Asimismo, en el sector de los servicios, hace ya tiempo que algunas empresas se han labrado un nombre en tierras africanas. Las más conocidas son los gabinetes de proyectos y de ingeniería (entre los que se encuentran los líderes SCET, STUDI y Comete Engineering) y las empresas de construcción y obras públicas (el grupo Buzguenda, Sorubat, etcétera) que han concebido, supervisado o realizado cientos de proyectos, financiados principalmente por proveedores de fondos internacionales (Banco Africano de Desarrollo-BAD, Banco Mundial y KFW etcétera). Desde hace varios años, los operadores de al menos otros dos sectores han empezado a abrirse camino en el África subsahariana: las empresas de servicios y de ingeniería informática –con el apoyo de la Poste Tunisienne en su conquista africana– y las clínicas privadas.

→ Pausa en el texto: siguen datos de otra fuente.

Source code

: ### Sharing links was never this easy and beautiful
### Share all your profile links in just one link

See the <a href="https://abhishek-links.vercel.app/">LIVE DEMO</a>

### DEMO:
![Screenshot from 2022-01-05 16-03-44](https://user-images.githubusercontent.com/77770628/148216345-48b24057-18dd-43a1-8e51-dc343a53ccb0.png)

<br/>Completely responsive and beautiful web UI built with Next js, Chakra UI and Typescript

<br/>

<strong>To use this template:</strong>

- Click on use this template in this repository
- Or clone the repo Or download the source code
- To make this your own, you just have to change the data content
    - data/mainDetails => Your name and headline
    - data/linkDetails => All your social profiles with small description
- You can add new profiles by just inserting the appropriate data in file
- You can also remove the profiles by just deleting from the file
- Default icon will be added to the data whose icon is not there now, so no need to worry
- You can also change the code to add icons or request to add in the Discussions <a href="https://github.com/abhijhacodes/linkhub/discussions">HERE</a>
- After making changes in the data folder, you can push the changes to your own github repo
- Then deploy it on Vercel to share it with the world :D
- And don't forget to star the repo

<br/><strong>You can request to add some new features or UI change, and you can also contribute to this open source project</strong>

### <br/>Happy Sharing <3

Entre las empresas de servicios de ingeniería informática que realizan actividades al sur del Sáhara, Medsoft cuenta con clientes como el Banco Central de Ruanda, Benin Telecom y el Puerto de Duala. Para acompañar a esta maniobra de expansión de las empresas tunecinas, la patronal UTICA y las cámaras de comercio organizan cada año numerosas misiones de prospección en los distintos países africanos. También se organizan eventos económicos africanos en Túnez, como el Encuentro de Cooperación Túnez-África en el sector Servicios y Technopost Africa. Asimismo, Túnez desearía desarrollar sus relaciones económicas con el África anglófona.

A tal efecto, ha solicitado el apoyo de Sudáfrica con vistas a su adhesión al Mercado Común de África Oriental y Austral (COMESA) y trabaja en la firma de un acuerdo comercial preferencial con la Comunidad Económica y Monetaria de África Central (CEMAC). Para favorecer estos proyectos de expansión económica, Túnez trata de consolidar su influencia en esta parte del mundo usando el arma de la ayuda humanitaria. En efecto, el país más pequeño de la UMA no duda jamás en acudir en auxilio de los países africanos que sufren catástrofes naturales, como hizo en agosto de 2010 con Níger, asolado por la sequía, a quien suministró 15 toneladas de productos alimentarios básicos.